I don’t really know how to start this review, because I feel like I just have so many things I want to say, so I’m just going to go for it and hope that it doesn’t look like a mess of words.
We Are Lost and Found follows Michael, a high school student in the early 1980’s. It’s a coming of age story, a slice of life, and a bit of historical fiction all rolled up into one. The book is told through Michael’s perspective as he navigates the year of 1983. He’s hiding the fact that he’s gay from his parents to avoid getting kicked out of the house like his older brother Connor, he’s trying to figure out how to love someone amidst the AID’s crisis that’s sweeping the nation, and he’s figuring out his music, his passion, and who he is.
There is a lot that goes on in this book, but the way that it was written makes it come across in a way that isn’t overwhelming. The book is narrated from Michael’s perspective in a series of vignettes. The whole book is very stream of consciousness, there is not a single quotation mark used to signify dialogue used throughout the entire book.
Personally, I loved this way of storytelling. It was refreshing and I felt like it worked really well with the plot and the characters. I think it gave us another way to understand Michael’s character, and I really enjoyed that.
I loved that Michael had a little community supporting him throughout the book. Michael’s gay, and though he’s not out to his parents and in his school, he does have the support of his two best friends and his brother.
Michael’s brother Connor, who was kicked out of the house after high school when his father found out that he was gay, regularly keeps in touch with Michael. From meeting up for dinner, or going to the club together, they always keep in touch even though Connor is estranged from the rest of his family.
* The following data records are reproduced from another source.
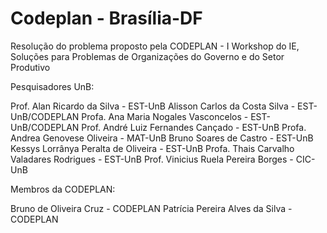 # Codeplan - Brasília-DF
Resolução do problema proposto pela CODEPLAN - I Workshop do IE, Soluções para Problemas de Organizações do Governo e do Setor Produtivo

Pesquisadores UnB:

Prof. Alan Ricardo da Silva - EST-UnB
Alisson Carlos da Costa Silva - EST-UnB/CODEPLAN
Profa. Ana Maria Nogales Vasconcelos - EST-UnB/CODEPLAN
Prof. André Luiz Fernandes Cançado - EST-UnB
Profa. Andrea Genovese Oliveira - MAT-UnB
Bruno Soares de Castro - EST-UnB
Kessys Lorrânya Peralta de Oliveira - EST-UnB
Profa. Thais Carvalho Valadares Rodrigues - EST-UnB
Prof. Vinicius Ruela Pereira Borges - CIC-UnB

Membros da CODEPLAN:

Bruno de Oliveira Cruz - CODEPLAN
Patrícia Pereira Alves da Silva - CODEPLAN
Throughout the book, they always had each other’s backs, so if you’re looking for some A+ sibling representation, this is the book for you.
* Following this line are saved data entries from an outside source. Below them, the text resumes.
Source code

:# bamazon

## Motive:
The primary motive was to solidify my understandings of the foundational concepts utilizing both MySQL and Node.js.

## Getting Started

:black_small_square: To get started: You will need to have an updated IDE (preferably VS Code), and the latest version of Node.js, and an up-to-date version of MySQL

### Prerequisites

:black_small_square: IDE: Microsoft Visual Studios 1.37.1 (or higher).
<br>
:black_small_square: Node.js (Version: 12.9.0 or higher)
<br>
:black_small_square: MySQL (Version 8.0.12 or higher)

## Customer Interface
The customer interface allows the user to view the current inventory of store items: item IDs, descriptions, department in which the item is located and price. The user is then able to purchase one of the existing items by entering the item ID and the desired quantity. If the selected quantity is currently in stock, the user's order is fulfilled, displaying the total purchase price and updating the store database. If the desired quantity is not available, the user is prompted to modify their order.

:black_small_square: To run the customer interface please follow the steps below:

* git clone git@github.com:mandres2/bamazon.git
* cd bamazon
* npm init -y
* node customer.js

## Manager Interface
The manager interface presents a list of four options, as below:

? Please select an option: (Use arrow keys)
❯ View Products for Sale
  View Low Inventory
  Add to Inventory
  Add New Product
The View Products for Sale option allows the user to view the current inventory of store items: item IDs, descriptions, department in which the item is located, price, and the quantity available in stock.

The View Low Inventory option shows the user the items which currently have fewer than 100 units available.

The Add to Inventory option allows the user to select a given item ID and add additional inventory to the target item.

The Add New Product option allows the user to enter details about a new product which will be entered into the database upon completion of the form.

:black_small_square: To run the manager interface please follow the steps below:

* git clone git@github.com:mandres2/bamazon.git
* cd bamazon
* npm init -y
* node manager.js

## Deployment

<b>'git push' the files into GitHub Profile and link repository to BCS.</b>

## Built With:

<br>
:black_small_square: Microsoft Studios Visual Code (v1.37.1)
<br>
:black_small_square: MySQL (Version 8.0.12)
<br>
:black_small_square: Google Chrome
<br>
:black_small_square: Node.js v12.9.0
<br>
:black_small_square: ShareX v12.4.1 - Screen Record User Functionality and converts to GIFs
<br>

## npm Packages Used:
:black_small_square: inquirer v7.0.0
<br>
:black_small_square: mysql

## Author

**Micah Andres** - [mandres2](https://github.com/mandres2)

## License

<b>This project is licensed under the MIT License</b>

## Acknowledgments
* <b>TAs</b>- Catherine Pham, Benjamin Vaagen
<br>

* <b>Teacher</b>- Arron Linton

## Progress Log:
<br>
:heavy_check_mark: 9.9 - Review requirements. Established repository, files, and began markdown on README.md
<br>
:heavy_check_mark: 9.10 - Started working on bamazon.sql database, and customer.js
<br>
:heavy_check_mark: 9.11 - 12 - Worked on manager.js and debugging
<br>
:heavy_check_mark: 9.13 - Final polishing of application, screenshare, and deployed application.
Another major plotline of the book follows the AID’s crisis. Throughout the book, you really get a sense of what it was like to live during that time period, from the specific news articles to the educational pamphlets mentioned. The book was written in a way that really gives you a window into what it was like to live back then. I wasn’t alive in the ’80s, but I still feel that I got a really good grasp of what the climate of the time was like.
At the end of this book, there were two fantastic afterwords by people who experienced what is described in the book firsthand, and who were (and still are) involved in the AID’s movement.
Everything I have to say about this book is 100% positive. I had a great time reading it, I loved the characters, the plot, and how the book so masterfully transported the reader to another time period.
Are you planning on reading this book? What’s a book that you read that has awesome sibling representation? Do you like historical fiction?